__Your assignment__:
Apart from the images, the records below need to be copied exactly.

__Data extract__:
= Beginning of Section =

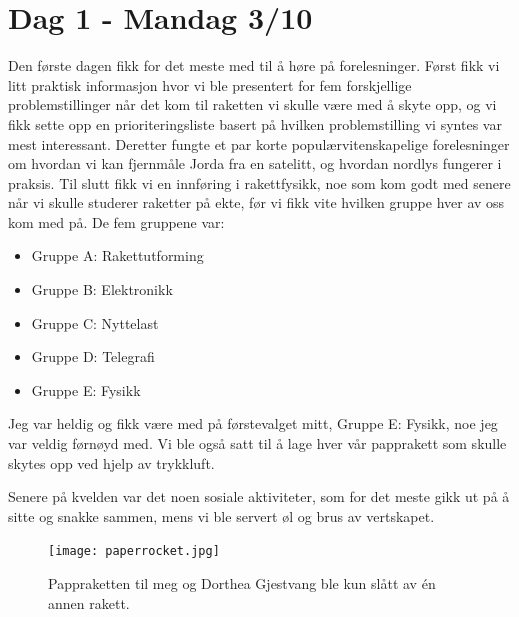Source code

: \documentclass[norsk,a4paper,12pt]{article}
\begin{document}
\section*{Dag 1 - Mandag 3/10}
Den f{\o}rste dagen fikk for det meste med til {\aa} h{\o}re p{\aa} forelesninger. F{\o}rst fikk vi litt praktisk informasjon hvor vi ble presentert for fem forskjellige problemstillinger n{\aa}r det kom til raketten vi skulle v{\ae}re med {\aa} skyte opp, og vi fikk sette opp en prioriteringsliste basert p{\aa} hvilken problemstilling vi syntes var mest interessant. Deretter fungte et par korte popul{\ae}rvitenskapelige forelesninger om hvordan vi kan fjernm{\aa}le Jorda fra en satelitt, og hvordan nordlys fungerer i praksis. Til slutt fikk vi en innf{\o}ring i rakettfysikk, noe som kom godt med senere n{\aa}r vi skulle studerer raketter p{\aa} ekte, f{\o}r vi fikk vite hvilken gruppe hver av oss kom med p{\aa}. De fem gruppene var:
\begin{itemize}
\item Gruppe A: Rakettutforming
\item Gruppe B: Elektronikk
\item Gruppe C: Nyttelast
\item Gruppe D: Telegrafi
\item Gruppe E: Fysikk
\end{itemize}
Jeg var heldig og fikk v{\ae}re med p{\aa} f{\o}rstevalget mitt, Gruppe E: Fysikk, noe jeg var veldig f{\o}rn{\o}yd med. Vi ble ogs{\aa} satt til {\aa} lage hver v{\aa}r papprakett som skulle skytes opp ved hjelp av trykkluft.\par\vspace{3mm} Senere p{\aa} kvelden var det noen sosiale aktiviteter, som for det meste gikk ut p{\aa} {\aa} sitte og snakke sammen, mens vi ble servert {\o}l og brus av vertskapet.

\begin{figure}[H]
\centering
\texttt{[image: paperrocket.jpg]}
\caption{Pappraketten til meg og Dorthea Gjestvang ble kun sl{\aa}tt av {\'e}n annen rakett. \label{overflow}}
\end{figure}
\end{document}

= End of Section =

__The completed task__:
Source code

: \documentclass[norsk,a4paper,12pt]{article}
\begin{document}
\section*{Dag 1 - Mandag 3/10}
Den f{\o}rste dagen fikk for det meste med til {\aa} h{\o}re p{\aa} forelesninger. F{\o}rst fikk vi litt praktisk informasjon hvor vi ble presentert for fem forskjellige problemstillinger n{\aa}r det kom til raketten vi skulle v{\ae}re med {\aa} skyte opp, og vi fikk sette opp en prioriteringsliste basert p{\aa} hvilken problemstilling vi syntes var mest interessant. Deretter fungte et par korte popul{\ae}rvitenskapelige forelesninger om hvordan vi kan fjernm{\aa}le Jorda fra en satelitt, og hvordan nordlys fungerer i praksis. Til slutt fikk vi en innf{\o}ring i rakettfysikk, noe som kom godt med senere n{\aa}r vi skulle studerer raketter p{\aa} ekte, f{\o}r vi fikk vite hvilken gruppe hver av oss kom med p{\aa}. De fem gruppene var:
\begin{itemize}
\item Gruppe A: Rakettutforming
\item Gruppe B: Elektronikk
\item Gruppe C: Nyttelast
\item Gruppe D: Telegrafi
\item Gruppe E: Fysikk
\end{itemize}
Jeg var heldig og fikk v{\ae}re med p{\aa} f{\o}rstevalget mitt, Gruppe E: Fysikk, noe jeg var veldig f{\o}rn{\o}yd med. Vi ble ogs{\aa} satt til {\aa} lage hver v{\aa}r papprakett som skulle skytes opp ved hjelp av trykkluft.\par\vspace{3mm} Senere p{\aa} kvelden var det noen sosiale aktiviteter, som for det meste gikk ut p{\aa} {\aa} sitte og snakke sammen, mens vi ble servert {\o}l og brus av vertskapet.

\begin{figure}[H]
\centering
\texttt{[image: paperrocket.jpg]}
\caption{Pappraketten til meg og Dorthea Gjestvang ble kun sl{\aa}tt av {\'e}n annen rakett. \label{overflow}}
\end{figure}
\end{document}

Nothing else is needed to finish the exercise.